What this task involves: Please repeat the entries exactly as they appear and omit any images.

•••

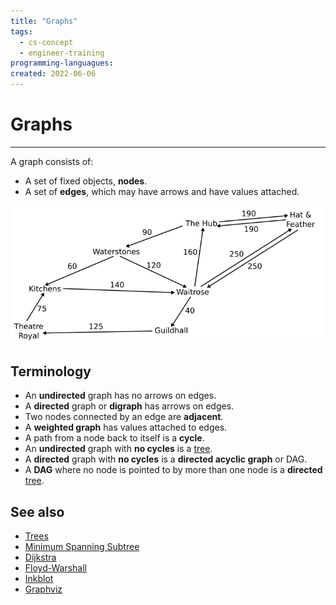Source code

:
 ```yaml
---
title: "Graphs"
tags:
  - cs-concept
  - engineer-training
programming-languagues:
created: 2022-06-06
---
```

# Graphs
---
A graph consists of:
- A set of fixed objects, **nodes**.
- A set of **edges**, which may have arrows and have values attached.

![](images/graph.png)

## Terminology
- An **undirected** graph has no arrows on edges.
- A **directed** graph or **digraph** has arrows on edges.
- Two nodes connected by an edge are **adjacent**.
- A **weighted graph** has values attached to edges.
- A path from a node back to itself is a **cycle**.
- An **undirected** graph with **no cycles** is a [tree](notes/trees.md).
- A **directed** graph with **no cycles** is a **directed acyclic graph** or DAG.
- A **DAG** where no node is pointed to by more than one node is a **directed** [tree](notes/trees.md).

## See also
- [Trees](notes/trees.md)
- [Minimum Spanning Subtree](notes/minimum-spanning-subtree.md)
- [Dijkstra](notes/dijkstra-algorithm.md)
- [Floyd-Warshall](notes/floyd-warshall.md)
- [Inkblot](notes/inkblot-algorithm.md)
- [Graphviz](notes/graphviz.md)
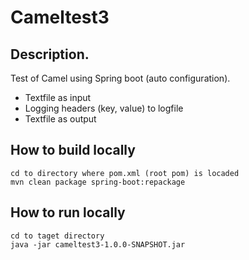 # Cameltest3

## Description.

Test of Camel using Spring boot (auto configuration). 
* Textfile as input
* Logging headers (key, value) to logfile
* Textfile as output

## How to build locally
```
cd to directory where pom.xml (root pom) is locaded
mvn clean package spring-boot:repackage
```

## How to run locally
```
cd to taget directory
java -jar cameltest3-1.0.0-SNAPSHOT.jar
```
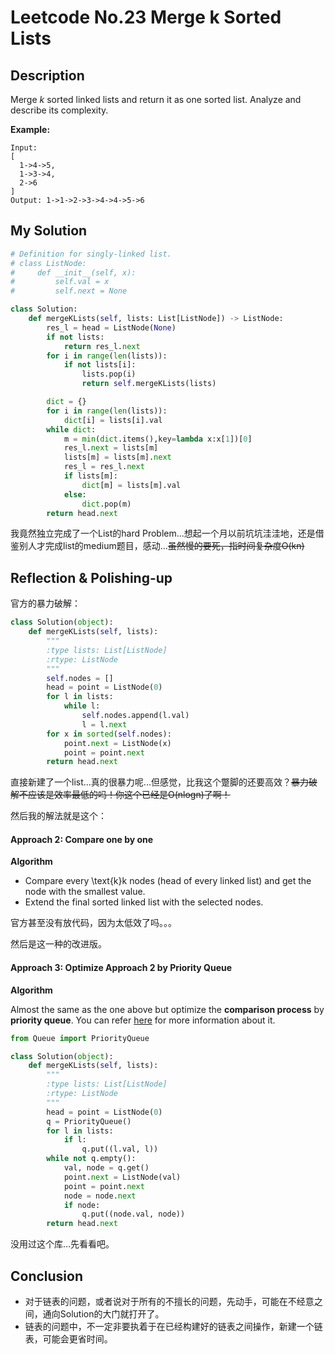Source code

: # Leetcode No.23 Merge k Sorted Lists

## Description

Merge *k* sorted linked lists and return it as one sorted list. Analyze and describe its complexity.

**Example:**

```
Input:
[
  1->4->5,
  1->3->4,
  2->6
]
Output: 1->1->2->3->4->4->5->6
```

## My Solution

```python
# Definition for singly-linked list.
# class ListNode:
#     def __init__(self, x):
#         self.val = x
#         self.next = None

class Solution:
    def mergeKLists(self, lists: List[ListNode]) -> ListNode:
        res_l = head = ListNode(None)
        if not lists:
            return res_l.next
        for i in range(len(lists)):
            if not lists[i]:
                lists.pop(i)
                return self.mergeKLists(lists)

        dict = {}
        for i in range(len(lists)):
            dict[i] = lists[i].val
        while dict:
            m = min(dict.items(),key=lambda x:x[1])[0]
            res_l.next = lists[m]
            lists[m] = lists[m].next
            res_l = res_l.next
            if lists[m]:
                dict[m] = lists[m].val
            else:
                dict.pop(m)
        return head.next
```

我竟然独立完成了一个List的hard Problem...想起一个月以前坑坑洼洼地，还是借鉴别人才完成list的medium题目，感动...~~虽然慢的要死，指时间复杂度O(kn)~~

## Reflection & Polishing-up

官方的暴力破解：

```python
class Solution(object):
    def mergeKLists(self, lists):
        """
        :type lists: List[ListNode]
        :rtype: ListNode
        """
        self.nodes = []
        head = point = ListNode(0)
        for l in lists:
            while l:
                self.nodes.append(l.val)
                l = l.next
        for x in sorted(self.nodes):
            point.next = ListNode(x)
            point = point.next
        return head.next
```

直接新建了一个list...真的很暴力呢...但感觉，比我这个蹩脚的还要高效？~~暴力破解不应该是效率最低的吗！你这个已经是O(nlogn)了啊！~~

然后我的解法就是这个：

#### Approach 2: Compare one by one

**Algorithm**

- Compare every \text{k}k nodes (head of every linked list) and get the node with the smallest value.
- Extend the final sorted linked list with the selected nodes.

官方甚至没有放代码，因为太低效了吗。。。

然后是这一种的改进版。

#### Approach 3: Optimize Approach 2 by Priority Queue

**Algorithm**

Almost the same as the one above but optimize the **comparison process** by **priority queue**. You can refer [here](https://en.wikipedia.org/wiki/Priority_queue) for more information about it.

```python
from Queue import PriorityQueue

class Solution(object):
    def mergeKLists(self, lists):
        """
        :type lists: List[ListNode]
        :rtype: ListNode
        """
        head = point = ListNode(0)
        q = PriorityQueue()
        for l in lists:
            if l:
                q.put((l.val, l))
        while not q.empty():
            val, node = q.get()
            point.next = ListNode(val)
            point = point.next
            node = node.next
            if node:
                q.put((node.val, node))
        return head.next
```

没用过这个库...先看看吧。

## Conclusion

- 对于链表的问题，或者说对于所有的不擅长的问题，先动手，可能在不经意之间，通向Solution的大门就打开了。
- 链表的问题中，不一定非要执着于在已经构建好的链表之间操作，新建一个链表，可能会更省时间。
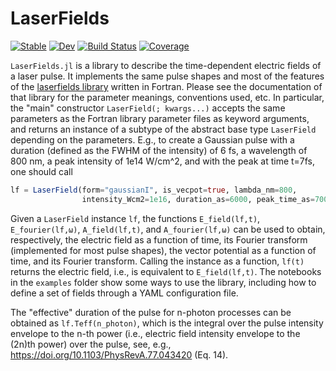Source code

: # LaserFields

[![Stable](https://img.shields.io/badge/docs-stable-blue.svg)](https://jfeist.github.io/LaserFields.jl/stable/)
[![Dev](https://img.shields.io/badge/docs-dev-blue.svg)](https://jfeist.github.io/LaserFields.jl/dev/)
[![Build Status](https://github.com/jfeist/LaserFields.jl/actions/workflows/CI.yml/badge.svg?branch=main)](https://github.com/jfeist/LaserFields.jl/actions/workflows/CI.yml?query=branch%3Amain)
[![Coverage](https://codecov.io/gh/jfeist/LaserFields.jl/branch/main/graph/badge.svg)](https://codecov.io/gh/jfeist/LaserFields.jl)

`LaserFields.jl` is a library to describe the time-dependent electric fields of
a laser pulse. It implements the same pulse shapes and most of the features of
the [laserfields library](https://github.com/jfeist/laserfields) written in
Fortran. Please see the documentation of that library for the parameter
meanings, conventions used, etc. In particular, the "main" constructor
`LaserField(; kwargs...)` accepts the same parameters as the Fortran library
parameter files as keyword arguments, and returns an instance of a subtype of
the abstract base type `LaserField` depending on the parameters. E.g., to create
a Gaussian pulse with a duration (defined as the FWHM of the intensity) of 6 fs,
a wavelength of 800 nm, a peak intensity of 1e14 W/cm^2, and with the peak at
time t=7fs, one should call
```julia
lf = LaserField(form="gaussianI", is_vecpot=true, lambda_nm=800,
                intensity_Wcm2=1e16, duration_as=6000, peak_time_as=7000)
```

Given a `LaserField` instance `lf`, the functions `E_field(lf,t)`,
`E_fourier(lf,ω)`, `A_field(lf,t)`, and `A_fourier(lf,ω)` can be used to obtain,
respectively, the electric field as a function of time, its Fourier transform
(implemented for most pulse shapes), the vector potential as a function of time,
and its Fourier transform. Calling the instance as a function, `lf(t)` returns
the electric field, i.e., is equivalent to `E_field(lf,t)`. The notebooks in the
`examples` folder show some ways to use the library, including how to define a
set of fields through a YAML configuration file.

The "effective" duration of the pulse for n-photon processes can be obtained as
`lf.Teff(n_photon)`, which is the integral over the pulse intensity envelope to
the n-th power (i.e., electric field intensity envelope to the (2n)th power)
over the pulse, see, e.g., https://doi.org/10.1103/PhysRevA.77.043420 (Eq. 14).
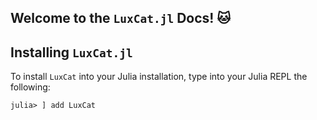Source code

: ## Welcome to the `LuxCat.jl` Docs! 🐱

## Installing `LuxCat.jl`

To install `LuxCat` into your Julia installation, type into your Julia REPL the following:

```
julia> ] add LuxCat
```
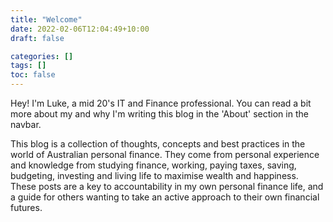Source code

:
 ```yaml
---
title: "Welcome"
date: 2022-02-06T12:04:49+10:00
draft: false

categories: []
tags: []
toc: false
---
```


Hey! I'm Luke, a mid 20's IT and Finance professional. You can read a bit more about my and why I'm writing this blog in the 'About' section in the navbar.

This blog is a collection of thoughts, concepts and best practices in the world of Australian personal finance. They come from personal experience and knowledge from studying finance, working, paying taxes, saving, budgeting, investing and living life to maximise wealth and happiness. These posts are a key to accountability in my own personal finance life, and a guide for others wanting to take an active approach to their own financial futures.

•••

Answer space:
Source code

:
 ```yaml
---
title: "Graphs"
tags:
  - cs-concept
  - engineer-training
programming-languagues:
created: 2022-06-06
---
```

# Graphs
---
A graph consists of:
- A set of fixed objects, **nodes**.
- A set of **edges**, which may have arrows and have values attached.

![](images/graph.png)

## Terminology
- An **undirected** graph has no arrows on edges.
- A **directed** graph or **digraph** has arrows on edges.
- Two nodes connected by an edge are **adjacent**.
- A **weighted graph** has values attached to edges.
- A path from a node back to itself is a **cycle**.
- An **undirected** graph with **no cycles** is a [tree](notes/trees.md).
- A **directed** graph with **no cycles** is a **directed acyclic graph** or DAG.
- A **DAG** where no node is pointed to by more than one node is a **directed** [tree](notes/trees.md).

## See also
- [Trees](notes/trees.md)
- [Minimum Spanning Subtree](notes/minimum-spanning-subtree.md)
- [Dijkstra](notes/dijkstra-algorithm.md)
- [Floyd-Warshall](notes/floyd-warshall.md)
- [Inkblot](notes/inkblot-algorithm.md)
- [Graphviz](notes/graphviz.md)
 # Cameltest3

## Description.

Test of Camel using Spring boot (auto configuration). 
* Textfile as input
* Logging headers (key, value) to logfile
* Textfile as output

## How to build locally
```
cd to directory where pom.xml (root pom) is locaded
mvn clean package spring-boot:repackage
```

## How to run locally
```
cd to taget directory
java -jar cameltest3-1.0.0-SNAPSHOT.jar
```
Source code

: # Leetcode No.23 Merge k Sorted Lists

## Description

Merge *k* sorted linked lists and return it as one sorted list. Analyze and describe its complexity.

**Example:**

```
Input:
[
  1->4->5,
  1->3->4,
  2->6
]
Output: 1->1->2->3->4->4->5->6
```

## My Solution

```python
# Definition for singly-linked list.
# class ListNode:
#     def __init__(self, x):
#         self.val = x
#         self.next = None

class Solution:
    def mergeKLists(self, lists: List[ListNode]) -> ListNode:
        res_l = head = ListNode(None)
        if not lists:
            return res_l.next
        for i in range(len(lists)):
            if not lists[i]:
                lists.pop(i)
                return self.mergeKLists(lists)

        dict = {}
        for i in range(len(lists)):
            dict[i] = lists[i].val
        while dict:
            m = min(dict.items(),key=lambda x:x[1])[0]
            res_l.next = lists[m]
            lists[m] = lists[m].next
            res_l = res_l.next
            if lists[m]:
                dict[m] = lists[m].val
            else:
                dict.pop(m)
        return head.next
```

我竟然独立完成了一个List的hard Problem...想起一个月以前坑坑洼洼地，还是借鉴别人才完成list的medium题目，感动...~~虽然慢的要死，指时间复杂度O(kn)~~

## Reflection & Polishing-up

官方的暴力破解：

```python
class Solution(object):
    def mergeKLists(self, lists):
        """
        :type lists: List[ListNode]
        :rtype: ListNode
        """
        self.nodes = []
        head = point = ListNode(0)
        for l in lists:
            while l:
                self.nodes.append(l.val)
                l = l.next
        for x in sorted(self.nodes):
            point.next = ListNode(x)
            point = point.next
        return head.next
```

直接新建了一个list...真的很暴力呢...但感觉，比我这个蹩脚的还要高效？~~暴力破解不应该是效率最低的吗！你这个已经是O(nlogn)了啊！~~

然后我的解法就是这个：

#### Approach 2: Compare one by one

**Algorithm**

- Compare every \text{k}k nodes (head of every linked list) and get the node with the smallest value.
- Extend the final sorted linked list with the selected nodes.

官方甚至没有放代码，因为太低效了吗。。。

然后是这一种的改进版。

#### Approach 3: Optimize Approach 2 by Priority Queue

**Algorithm**

Almost the same as the one above but optimize the **comparison process** by **priority queue**. You can refer [here](https://en.wikipedia.org/wiki/Priority_queue) for more information about it.

```python
from Queue import PriorityQueue

class Solution(object):
    def mergeKLists(self, lists):
        """
        :type lists: List[ListNode]
        :rtype: ListNode
        """
        head = point = ListNode(0)
        q = PriorityQueue()
        for l in lists:
            if l:
                q.put((l.val, l))
        while not q.empty():
            val, node = q.get()
            point.next = ListNode(val)
            point = point.next
            node = node.next
            if node:
                q.put((node.val, node))
        return head.next
```

没用过这个库...先看看吧。

## Conclusion

- 对于链表的问题，或者说对于所有的不擅长的问题，先动手，可能在不经意之间，通向Solution的大门就打开了。
- 链表的问题中，不一定非要执着于在已经构建好的链表之间操作，新建一个链表，可能会更省时间。
Source code

: # LaserFields

[![Stable](https://img.shields.io/badge/docs-stable-blue.svg)](https://jfeist.github.io/LaserFields.jl/stable/)
[![Dev](https://img.shields.io/badge/docs-dev-blue.svg)](https://jfeist.github.io/LaserFields.jl/dev/)
[![Build Status](https://github.com/jfeist/LaserFields.jl/actions/workflows/CI.yml/badge.svg?branch=main)](https://github.com/jfeist/LaserFields.jl/actions/workflows/CI.yml?query=branch%3Amain)
[![Coverage](https://codecov.io/gh/jfeist/LaserFields.jl/branch/main/graph/badge.svg)](https://codecov.io/gh/jfeist/LaserFields.jl)

`LaserFields.jl` is a library to describe the time-dependent electric fields of
a laser pulse. It implements the same pulse shapes and most of the features of
the [laserfields library](https://github.com/jfeist/laserfields) written in
Fortran. Please see the documentation of that library for the parameter
meanings, conventions used, etc. In particular, the "main" constructor
`LaserField(; kwargs...)` accepts the same parameters as the Fortran library
parameter files as keyword arguments, and returns an instance of a subtype of
the abstract base type `LaserField` depending on the parameters. E.g., to create
a Gaussian pulse with a duration (defined as the FWHM of the intensity) of 6 fs,
a wavelength of 800 nm, a peak intensity of 1e14 W/cm^2, and with the peak at
time t=7fs, one should call
```julia
lf = LaserField(form="gaussianI", is_vecpot=true, lambda_nm=800,
                intensity_Wcm2=1e16, duration_as=6000, peak_time_as=7000)
```

Given a `LaserField` instance `lf`, the functions `E_field(lf,t)`,
`E_fourier(lf,ω)`, `A_field(lf,t)`, and `A_fourier(lf,ω)` can be used to obtain,
respectively, the electric field as a function of time, its Fourier transform
(implemented for most pulse shapes), the vector potential as a function of time,
and its Fourier transform. Calling the instance as a function, `lf(t)` returns
the electric field, i.e., is equivalent to `E_field(lf,t)`. The notebooks in the
`examples` folder show some ways to use the library, including how to define a
set of fields through a YAML configuration file.

The "effective" duration of the pulse for n-photon processes can be obtained as
`lf.Teff(n_photon)`, which is the integral over the pulse intensity envelope to
the n-th power (i.e., electric field intensity envelope to the (2n)th power)
over the pulse, see, e.g., https://doi.org/10.1103/PhysRevA.77.043420 (Eq. 14).
Source code

: ## Welcome to the `LuxCat.jl` Docs! 🐱

## Installing `LuxCat.jl`

To install `LuxCat` into your Julia installation, type into your Julia REPL the following:

```
julia> ] add LuxCat
```
Source code

:
 ```yaml
---
title: "Welcome"
date: 2022-02-06T12:04:49+10:00
draft: false

categories: []
tags: []
toc: false
---
```


Hey! I'm Luke, a mid 20's IT and Finance professional. You can read a bit more about my and why I'm writing this blog in the 'About' section in the navbar.

This blog is a collection of thoughts, concepts and best practices in the world of Australian personal finance. They come from personal experience and knowledge from studying finance, working, paying taxes, saving, budgeting, investing and living life to maximise wealth and happiness. These posts are a key to accountability in my own personal finance life, and a guide for others wanting to take an active approach to their own financial futures.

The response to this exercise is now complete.